Many people rave about Julian Barnes, and indeed winning a Man Booker Prize tends to suggest you are brilliant at what you do. But I have at times struggled with his slow pacing and prose. At university I did not enjoy Flaubert’s Parrot, although a few years ago I did enjoy The Sense of an Ending, which admittedly I read on audio, which does tend to disguise or minimise pacing issues.
I was sent a review copy of his new novel – the first since the Booker – The Noise of Time. The concept is fascinating. Set his story in communist Russia, The Noise of Time is a painstaking fictional recreation of the life of real-life composer Dmitri Shostakovich, focussing specifically on the role of the political of the artists of the time.

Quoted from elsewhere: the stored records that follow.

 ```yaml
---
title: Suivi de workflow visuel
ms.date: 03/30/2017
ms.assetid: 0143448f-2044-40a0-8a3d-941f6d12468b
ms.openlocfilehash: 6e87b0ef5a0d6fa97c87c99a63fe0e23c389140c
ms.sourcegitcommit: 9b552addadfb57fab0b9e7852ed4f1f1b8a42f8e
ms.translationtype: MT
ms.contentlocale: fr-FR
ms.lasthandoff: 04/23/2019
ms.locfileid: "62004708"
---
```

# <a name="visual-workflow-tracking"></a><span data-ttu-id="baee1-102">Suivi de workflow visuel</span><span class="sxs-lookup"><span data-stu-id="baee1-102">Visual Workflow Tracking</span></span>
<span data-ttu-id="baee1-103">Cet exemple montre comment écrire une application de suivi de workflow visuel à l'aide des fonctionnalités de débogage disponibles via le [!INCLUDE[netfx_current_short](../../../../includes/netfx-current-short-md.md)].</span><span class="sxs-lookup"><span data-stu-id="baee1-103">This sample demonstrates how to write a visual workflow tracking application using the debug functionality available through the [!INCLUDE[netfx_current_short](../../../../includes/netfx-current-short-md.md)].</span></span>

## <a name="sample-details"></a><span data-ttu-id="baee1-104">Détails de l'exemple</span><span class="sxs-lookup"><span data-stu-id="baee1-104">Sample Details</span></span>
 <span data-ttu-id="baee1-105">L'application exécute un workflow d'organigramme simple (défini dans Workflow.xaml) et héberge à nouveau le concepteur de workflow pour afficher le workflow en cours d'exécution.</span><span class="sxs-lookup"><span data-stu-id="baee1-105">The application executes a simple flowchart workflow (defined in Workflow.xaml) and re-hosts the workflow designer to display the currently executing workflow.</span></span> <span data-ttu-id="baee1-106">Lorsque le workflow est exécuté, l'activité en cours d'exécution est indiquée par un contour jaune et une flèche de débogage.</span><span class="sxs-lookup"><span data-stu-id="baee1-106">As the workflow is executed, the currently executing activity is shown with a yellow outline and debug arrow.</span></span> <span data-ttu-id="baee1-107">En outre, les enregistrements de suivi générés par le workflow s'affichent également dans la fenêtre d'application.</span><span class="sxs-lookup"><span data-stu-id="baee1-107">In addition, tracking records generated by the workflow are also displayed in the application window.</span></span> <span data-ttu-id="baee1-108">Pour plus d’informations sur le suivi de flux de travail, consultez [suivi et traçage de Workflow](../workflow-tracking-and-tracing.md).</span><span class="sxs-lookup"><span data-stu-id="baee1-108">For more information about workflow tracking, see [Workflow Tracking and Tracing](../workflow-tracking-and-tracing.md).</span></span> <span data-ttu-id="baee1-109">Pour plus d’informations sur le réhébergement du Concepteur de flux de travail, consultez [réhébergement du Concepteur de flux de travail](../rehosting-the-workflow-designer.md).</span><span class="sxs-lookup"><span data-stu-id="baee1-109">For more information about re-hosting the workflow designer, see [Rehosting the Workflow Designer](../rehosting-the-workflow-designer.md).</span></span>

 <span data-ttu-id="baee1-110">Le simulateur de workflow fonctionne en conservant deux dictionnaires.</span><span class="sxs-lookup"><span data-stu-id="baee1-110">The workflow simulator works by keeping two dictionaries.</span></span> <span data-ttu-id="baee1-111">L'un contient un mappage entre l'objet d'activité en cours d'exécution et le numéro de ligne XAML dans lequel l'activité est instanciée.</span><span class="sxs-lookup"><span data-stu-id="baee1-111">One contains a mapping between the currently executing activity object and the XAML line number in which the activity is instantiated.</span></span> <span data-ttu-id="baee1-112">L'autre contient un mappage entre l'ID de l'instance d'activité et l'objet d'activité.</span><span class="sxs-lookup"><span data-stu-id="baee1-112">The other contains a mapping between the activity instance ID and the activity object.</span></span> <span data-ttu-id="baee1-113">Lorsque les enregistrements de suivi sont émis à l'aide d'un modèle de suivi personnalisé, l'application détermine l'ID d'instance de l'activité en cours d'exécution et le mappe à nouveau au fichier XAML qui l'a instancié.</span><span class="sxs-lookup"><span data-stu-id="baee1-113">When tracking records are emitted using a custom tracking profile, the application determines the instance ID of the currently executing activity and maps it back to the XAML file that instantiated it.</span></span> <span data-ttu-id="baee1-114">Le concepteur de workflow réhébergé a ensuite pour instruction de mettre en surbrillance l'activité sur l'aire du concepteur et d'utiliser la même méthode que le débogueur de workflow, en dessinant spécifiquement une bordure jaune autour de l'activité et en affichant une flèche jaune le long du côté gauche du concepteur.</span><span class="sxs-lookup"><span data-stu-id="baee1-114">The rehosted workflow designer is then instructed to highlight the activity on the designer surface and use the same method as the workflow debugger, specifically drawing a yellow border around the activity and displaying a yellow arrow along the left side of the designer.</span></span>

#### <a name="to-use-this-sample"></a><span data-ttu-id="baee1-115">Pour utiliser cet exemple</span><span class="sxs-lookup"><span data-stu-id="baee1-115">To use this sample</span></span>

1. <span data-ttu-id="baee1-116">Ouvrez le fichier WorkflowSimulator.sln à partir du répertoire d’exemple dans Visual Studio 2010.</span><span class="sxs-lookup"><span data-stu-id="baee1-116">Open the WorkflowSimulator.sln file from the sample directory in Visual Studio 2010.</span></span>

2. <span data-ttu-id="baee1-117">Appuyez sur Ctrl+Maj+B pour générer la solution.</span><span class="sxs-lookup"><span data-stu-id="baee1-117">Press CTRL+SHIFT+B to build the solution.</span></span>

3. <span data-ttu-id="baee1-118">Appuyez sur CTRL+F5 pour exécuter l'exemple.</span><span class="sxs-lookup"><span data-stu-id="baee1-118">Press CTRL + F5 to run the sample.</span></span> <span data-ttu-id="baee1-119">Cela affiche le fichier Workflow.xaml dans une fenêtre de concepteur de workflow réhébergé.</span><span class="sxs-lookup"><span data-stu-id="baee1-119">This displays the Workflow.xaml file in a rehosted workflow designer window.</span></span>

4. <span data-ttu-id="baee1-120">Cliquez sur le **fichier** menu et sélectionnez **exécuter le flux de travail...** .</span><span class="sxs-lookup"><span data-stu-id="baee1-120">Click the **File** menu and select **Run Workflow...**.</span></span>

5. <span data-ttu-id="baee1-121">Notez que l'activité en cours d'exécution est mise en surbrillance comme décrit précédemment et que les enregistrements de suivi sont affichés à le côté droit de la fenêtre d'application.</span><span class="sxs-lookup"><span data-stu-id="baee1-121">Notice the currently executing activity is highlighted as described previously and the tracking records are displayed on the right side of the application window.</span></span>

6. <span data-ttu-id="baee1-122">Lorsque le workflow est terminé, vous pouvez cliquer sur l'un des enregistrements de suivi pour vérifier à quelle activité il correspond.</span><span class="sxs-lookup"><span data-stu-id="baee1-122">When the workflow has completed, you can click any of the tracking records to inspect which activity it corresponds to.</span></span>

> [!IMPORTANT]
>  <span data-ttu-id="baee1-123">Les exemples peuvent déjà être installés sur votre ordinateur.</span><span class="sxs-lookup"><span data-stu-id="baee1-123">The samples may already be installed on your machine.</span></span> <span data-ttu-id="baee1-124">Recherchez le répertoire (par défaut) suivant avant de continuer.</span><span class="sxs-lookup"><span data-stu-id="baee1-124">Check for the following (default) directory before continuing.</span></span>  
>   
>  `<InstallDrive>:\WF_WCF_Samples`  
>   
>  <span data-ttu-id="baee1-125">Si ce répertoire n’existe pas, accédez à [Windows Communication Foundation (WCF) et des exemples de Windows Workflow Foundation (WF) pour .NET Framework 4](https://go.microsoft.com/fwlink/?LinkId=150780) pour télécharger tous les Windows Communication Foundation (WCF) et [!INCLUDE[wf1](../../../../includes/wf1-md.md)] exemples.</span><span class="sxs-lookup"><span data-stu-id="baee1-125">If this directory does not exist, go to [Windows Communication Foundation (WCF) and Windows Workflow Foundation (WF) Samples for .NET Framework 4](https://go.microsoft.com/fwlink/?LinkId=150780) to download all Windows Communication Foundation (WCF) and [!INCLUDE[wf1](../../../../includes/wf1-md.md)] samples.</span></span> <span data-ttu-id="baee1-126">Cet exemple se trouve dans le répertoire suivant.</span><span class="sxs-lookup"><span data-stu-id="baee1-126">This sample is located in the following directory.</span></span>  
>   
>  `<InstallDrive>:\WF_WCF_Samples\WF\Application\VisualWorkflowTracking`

Shostakovich was not ideological and resented the interference of the government on the lives of artists at the time. However, without political support, an artist was guaranteed obscurity and even in some cases, death. Shostakovich’s life is a series of compromises until he finally does not recognise the man riding around in a town car with political clout and overwhelming success. But it was a hard road, and many times Shostakovich feared for his life.
Despite these wonderful ideas and the human expression of the pressure to become part of the political propaganda machine, I found myself drifting off often during the novel, which failed to hold my interest in the way it really should have. This was hard work. But in the end, it was work worth doing. This is thoughtful and satisfying if you can make it to the end.